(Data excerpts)
• • • • •
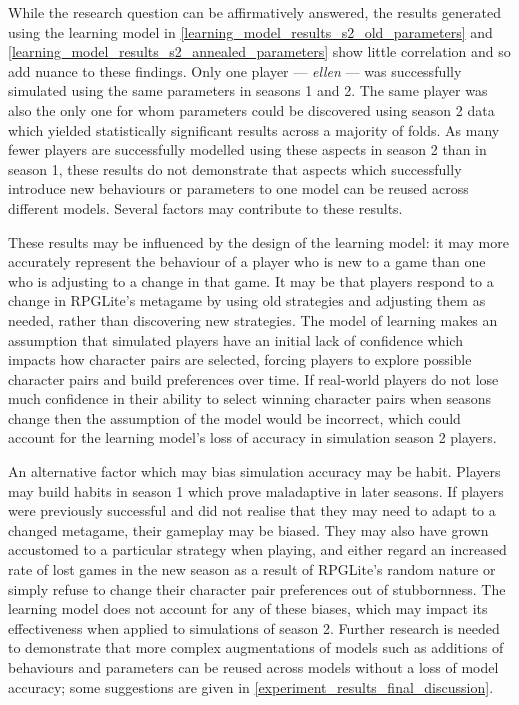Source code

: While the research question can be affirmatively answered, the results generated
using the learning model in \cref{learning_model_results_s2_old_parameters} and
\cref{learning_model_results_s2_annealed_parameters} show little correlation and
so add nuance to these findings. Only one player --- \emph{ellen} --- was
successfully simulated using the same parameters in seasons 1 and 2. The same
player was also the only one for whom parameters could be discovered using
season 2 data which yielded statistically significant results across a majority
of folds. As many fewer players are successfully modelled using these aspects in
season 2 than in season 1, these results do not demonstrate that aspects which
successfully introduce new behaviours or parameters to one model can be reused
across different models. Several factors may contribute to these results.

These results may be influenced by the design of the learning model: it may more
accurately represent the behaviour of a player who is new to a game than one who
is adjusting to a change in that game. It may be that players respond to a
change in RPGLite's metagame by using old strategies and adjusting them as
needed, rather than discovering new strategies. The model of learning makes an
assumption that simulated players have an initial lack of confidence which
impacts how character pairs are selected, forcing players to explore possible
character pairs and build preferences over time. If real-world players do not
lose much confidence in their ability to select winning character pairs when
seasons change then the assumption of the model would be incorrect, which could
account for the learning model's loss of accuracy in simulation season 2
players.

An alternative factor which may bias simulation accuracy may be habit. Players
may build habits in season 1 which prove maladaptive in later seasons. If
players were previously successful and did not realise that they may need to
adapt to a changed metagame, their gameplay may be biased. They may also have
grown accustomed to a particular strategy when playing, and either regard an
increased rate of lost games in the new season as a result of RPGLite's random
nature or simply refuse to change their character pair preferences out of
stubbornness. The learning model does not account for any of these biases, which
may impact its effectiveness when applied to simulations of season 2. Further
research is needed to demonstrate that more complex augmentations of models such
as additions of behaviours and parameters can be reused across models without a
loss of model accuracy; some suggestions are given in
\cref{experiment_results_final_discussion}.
• • • • •
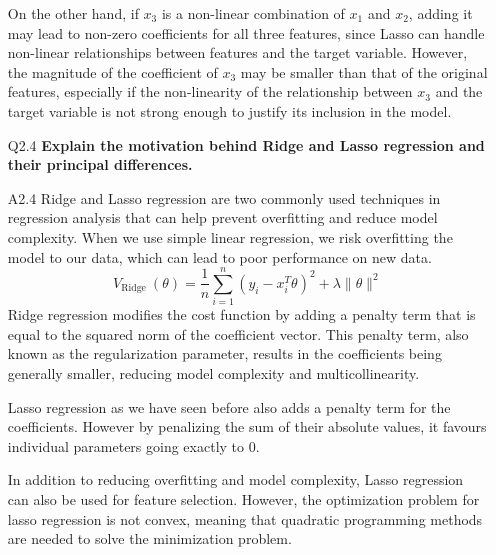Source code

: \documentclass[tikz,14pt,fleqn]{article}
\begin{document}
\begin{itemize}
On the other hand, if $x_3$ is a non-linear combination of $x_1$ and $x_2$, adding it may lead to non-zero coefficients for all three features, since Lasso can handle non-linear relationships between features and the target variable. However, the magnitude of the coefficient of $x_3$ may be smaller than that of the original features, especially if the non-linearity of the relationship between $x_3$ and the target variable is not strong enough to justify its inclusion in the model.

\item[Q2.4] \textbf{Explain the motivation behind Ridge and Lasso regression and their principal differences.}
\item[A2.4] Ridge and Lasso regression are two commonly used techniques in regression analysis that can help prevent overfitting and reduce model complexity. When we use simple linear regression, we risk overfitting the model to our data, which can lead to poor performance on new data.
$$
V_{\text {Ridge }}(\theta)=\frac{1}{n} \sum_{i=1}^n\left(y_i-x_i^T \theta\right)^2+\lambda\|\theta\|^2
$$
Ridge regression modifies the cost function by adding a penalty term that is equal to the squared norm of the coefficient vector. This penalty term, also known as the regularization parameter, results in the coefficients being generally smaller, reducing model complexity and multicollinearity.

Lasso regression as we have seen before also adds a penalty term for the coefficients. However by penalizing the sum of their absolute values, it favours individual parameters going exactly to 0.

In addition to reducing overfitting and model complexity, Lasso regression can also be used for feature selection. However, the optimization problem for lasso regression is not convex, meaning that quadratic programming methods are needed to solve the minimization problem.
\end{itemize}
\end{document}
• • • • •
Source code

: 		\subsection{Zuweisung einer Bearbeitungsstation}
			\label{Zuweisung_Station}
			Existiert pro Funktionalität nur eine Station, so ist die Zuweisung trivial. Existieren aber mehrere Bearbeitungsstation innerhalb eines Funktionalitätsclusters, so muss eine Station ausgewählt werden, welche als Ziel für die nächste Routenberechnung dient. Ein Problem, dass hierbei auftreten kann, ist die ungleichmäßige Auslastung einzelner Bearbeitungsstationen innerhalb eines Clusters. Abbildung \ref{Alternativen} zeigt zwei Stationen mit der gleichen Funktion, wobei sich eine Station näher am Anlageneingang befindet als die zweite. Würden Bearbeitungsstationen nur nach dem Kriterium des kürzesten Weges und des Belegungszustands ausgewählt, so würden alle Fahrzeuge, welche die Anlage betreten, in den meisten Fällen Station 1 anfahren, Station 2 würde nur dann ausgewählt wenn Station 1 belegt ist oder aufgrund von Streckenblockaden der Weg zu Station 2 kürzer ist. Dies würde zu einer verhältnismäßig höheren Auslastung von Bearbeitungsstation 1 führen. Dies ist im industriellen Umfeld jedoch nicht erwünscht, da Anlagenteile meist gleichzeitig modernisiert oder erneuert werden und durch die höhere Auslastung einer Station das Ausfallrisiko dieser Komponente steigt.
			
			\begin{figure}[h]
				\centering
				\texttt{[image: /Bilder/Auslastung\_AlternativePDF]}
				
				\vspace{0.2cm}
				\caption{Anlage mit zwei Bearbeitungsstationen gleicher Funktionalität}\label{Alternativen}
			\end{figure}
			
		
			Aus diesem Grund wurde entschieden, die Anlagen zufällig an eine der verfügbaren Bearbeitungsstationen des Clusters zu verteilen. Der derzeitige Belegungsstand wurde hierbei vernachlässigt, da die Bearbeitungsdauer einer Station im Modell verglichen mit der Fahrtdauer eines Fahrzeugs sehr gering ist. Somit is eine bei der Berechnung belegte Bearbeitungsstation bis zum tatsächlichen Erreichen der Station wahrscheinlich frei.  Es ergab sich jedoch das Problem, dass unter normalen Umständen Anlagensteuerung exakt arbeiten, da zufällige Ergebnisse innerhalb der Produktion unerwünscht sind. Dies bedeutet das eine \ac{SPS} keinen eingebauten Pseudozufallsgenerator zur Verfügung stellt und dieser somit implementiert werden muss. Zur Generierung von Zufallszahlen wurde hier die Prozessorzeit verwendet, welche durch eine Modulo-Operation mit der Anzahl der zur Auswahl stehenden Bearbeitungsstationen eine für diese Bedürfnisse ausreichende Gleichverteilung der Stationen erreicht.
• • • • •
What you will do
Copy the stretch of the records above that runs from the line with "using the learning" through the line with "player was also". Both end lines belong in the copy, and nothing else does.

Completed task
using the learning model in \cref{learning_model_results_s2_old_parameters} and
\cref{learning_model_results_s2_annealed_parameters} show little correlation and
so add nuance to these findings. Only one player --- \emph{ellen} --- was
successfully simulated using the same parameters in seasons 1 and 2. The same
player was also the only one for whom parameters could be discovered using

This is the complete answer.